Items from a dataset:

- - -

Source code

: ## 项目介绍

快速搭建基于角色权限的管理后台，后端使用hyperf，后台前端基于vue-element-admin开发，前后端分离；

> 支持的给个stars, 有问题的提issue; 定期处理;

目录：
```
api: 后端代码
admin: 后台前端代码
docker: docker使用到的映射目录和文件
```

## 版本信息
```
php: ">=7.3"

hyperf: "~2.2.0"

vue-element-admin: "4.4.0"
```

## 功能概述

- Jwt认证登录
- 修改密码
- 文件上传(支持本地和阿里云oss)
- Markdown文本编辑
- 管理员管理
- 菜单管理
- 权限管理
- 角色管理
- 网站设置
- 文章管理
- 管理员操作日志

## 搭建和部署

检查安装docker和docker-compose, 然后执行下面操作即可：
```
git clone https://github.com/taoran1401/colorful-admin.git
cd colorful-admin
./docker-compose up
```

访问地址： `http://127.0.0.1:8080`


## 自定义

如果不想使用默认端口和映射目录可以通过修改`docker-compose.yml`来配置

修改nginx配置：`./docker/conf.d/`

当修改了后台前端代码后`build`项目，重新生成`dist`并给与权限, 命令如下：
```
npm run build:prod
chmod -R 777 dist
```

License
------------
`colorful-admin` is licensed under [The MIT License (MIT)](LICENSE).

- - -

- **What to do**: Write out each line above with the word "compose".

- **Result of the exercise**:
检查安装docker和docker-compose, 然后执行下面操作即可：
./docker-compose up
如果不想使用默认端口和映射目录可以通过修改`docker-compose.yml`来配置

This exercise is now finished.